== Dataset extract ==
_ _ _ _ _
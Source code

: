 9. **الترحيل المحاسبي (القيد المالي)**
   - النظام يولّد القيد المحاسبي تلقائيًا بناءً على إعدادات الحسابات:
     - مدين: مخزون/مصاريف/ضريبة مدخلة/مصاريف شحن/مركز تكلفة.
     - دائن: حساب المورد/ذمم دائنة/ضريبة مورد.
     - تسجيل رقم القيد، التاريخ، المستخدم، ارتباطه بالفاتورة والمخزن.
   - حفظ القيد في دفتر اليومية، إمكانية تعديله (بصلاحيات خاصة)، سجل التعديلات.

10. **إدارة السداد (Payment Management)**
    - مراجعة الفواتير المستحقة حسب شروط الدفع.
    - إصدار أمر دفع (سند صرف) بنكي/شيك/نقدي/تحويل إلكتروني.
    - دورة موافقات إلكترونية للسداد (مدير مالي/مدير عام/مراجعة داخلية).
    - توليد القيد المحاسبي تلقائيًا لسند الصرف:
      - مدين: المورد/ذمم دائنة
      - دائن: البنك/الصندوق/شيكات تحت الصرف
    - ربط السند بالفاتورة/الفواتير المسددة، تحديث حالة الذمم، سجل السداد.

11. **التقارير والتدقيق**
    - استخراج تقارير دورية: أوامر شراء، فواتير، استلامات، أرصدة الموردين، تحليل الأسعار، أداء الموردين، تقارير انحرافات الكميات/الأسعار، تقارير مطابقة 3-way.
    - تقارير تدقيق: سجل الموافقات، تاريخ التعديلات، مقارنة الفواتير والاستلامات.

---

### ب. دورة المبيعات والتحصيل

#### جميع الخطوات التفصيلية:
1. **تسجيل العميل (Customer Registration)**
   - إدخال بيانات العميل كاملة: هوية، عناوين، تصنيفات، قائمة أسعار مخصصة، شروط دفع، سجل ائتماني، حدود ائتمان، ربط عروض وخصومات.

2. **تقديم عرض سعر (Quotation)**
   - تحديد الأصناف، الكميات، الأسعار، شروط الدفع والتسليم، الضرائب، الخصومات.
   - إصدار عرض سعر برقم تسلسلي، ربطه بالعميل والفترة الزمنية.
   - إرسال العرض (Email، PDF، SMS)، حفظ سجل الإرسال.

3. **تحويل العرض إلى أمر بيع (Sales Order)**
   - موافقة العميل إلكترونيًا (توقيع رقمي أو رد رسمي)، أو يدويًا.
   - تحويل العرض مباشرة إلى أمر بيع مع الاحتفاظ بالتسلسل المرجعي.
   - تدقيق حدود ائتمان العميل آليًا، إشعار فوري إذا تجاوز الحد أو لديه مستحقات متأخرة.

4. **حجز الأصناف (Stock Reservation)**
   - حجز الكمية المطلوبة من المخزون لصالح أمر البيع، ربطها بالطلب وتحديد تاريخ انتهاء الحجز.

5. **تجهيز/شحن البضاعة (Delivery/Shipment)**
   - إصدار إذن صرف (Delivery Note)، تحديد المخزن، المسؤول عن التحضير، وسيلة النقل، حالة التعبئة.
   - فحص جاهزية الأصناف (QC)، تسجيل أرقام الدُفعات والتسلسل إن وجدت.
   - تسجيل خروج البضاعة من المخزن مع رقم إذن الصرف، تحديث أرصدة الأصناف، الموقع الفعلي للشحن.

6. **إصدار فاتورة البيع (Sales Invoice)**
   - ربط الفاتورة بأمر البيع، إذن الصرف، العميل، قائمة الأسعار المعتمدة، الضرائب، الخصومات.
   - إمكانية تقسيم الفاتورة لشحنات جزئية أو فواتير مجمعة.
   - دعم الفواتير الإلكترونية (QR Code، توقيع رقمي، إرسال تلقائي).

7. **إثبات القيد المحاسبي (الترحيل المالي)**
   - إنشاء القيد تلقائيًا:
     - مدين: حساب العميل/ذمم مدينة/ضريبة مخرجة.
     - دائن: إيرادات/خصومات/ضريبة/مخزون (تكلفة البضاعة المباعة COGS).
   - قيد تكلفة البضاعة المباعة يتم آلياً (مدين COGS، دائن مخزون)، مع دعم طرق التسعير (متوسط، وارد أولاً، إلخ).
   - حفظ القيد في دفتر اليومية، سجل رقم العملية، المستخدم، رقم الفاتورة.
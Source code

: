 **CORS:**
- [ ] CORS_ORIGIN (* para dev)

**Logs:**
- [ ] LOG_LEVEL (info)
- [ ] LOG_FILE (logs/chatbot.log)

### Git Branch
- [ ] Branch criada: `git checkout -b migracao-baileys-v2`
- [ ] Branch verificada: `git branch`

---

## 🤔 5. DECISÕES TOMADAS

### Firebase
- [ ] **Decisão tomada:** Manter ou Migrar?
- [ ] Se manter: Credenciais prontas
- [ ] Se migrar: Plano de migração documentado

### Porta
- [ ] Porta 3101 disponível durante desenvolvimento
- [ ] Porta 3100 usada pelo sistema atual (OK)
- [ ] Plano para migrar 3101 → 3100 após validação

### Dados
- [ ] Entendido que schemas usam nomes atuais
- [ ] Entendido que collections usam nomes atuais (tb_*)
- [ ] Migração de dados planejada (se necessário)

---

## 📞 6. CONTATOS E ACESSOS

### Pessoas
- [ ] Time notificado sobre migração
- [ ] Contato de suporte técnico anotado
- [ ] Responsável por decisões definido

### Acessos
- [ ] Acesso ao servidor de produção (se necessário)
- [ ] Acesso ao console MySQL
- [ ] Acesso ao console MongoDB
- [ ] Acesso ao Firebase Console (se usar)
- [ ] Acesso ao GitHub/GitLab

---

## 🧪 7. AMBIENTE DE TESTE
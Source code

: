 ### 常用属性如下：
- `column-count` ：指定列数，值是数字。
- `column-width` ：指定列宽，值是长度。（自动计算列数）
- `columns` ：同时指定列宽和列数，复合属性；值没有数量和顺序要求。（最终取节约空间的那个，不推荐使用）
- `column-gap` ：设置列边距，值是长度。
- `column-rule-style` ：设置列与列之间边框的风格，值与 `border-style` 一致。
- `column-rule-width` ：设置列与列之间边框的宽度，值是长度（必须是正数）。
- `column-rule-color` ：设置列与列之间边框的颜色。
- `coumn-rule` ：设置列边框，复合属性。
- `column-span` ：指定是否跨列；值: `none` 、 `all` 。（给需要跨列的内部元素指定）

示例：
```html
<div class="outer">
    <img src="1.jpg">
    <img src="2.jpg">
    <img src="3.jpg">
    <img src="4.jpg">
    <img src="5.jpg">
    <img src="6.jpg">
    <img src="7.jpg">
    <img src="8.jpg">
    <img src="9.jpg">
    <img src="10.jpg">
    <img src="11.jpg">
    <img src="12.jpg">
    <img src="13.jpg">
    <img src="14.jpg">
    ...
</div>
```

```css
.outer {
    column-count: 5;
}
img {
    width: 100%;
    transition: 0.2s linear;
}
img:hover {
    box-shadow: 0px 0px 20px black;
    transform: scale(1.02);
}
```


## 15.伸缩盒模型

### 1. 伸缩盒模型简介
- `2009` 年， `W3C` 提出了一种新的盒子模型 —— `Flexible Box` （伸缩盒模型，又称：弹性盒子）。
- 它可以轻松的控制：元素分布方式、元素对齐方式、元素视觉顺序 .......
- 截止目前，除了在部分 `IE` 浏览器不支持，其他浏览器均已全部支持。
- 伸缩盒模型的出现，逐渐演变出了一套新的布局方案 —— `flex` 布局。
_ _ _ _ _
== Problem description ==
Search the data and copy each line containing "دفتر".

== Written reply ==
   - حفظ القيد في دفتر اليومية، إمكانية تعديله (بصلاحيات خاصة)، سجل التعديلات.
   - حفظ القيد في دفتر اليومية، سجل رقم العملية، المستخدم، رقم الفاتورة.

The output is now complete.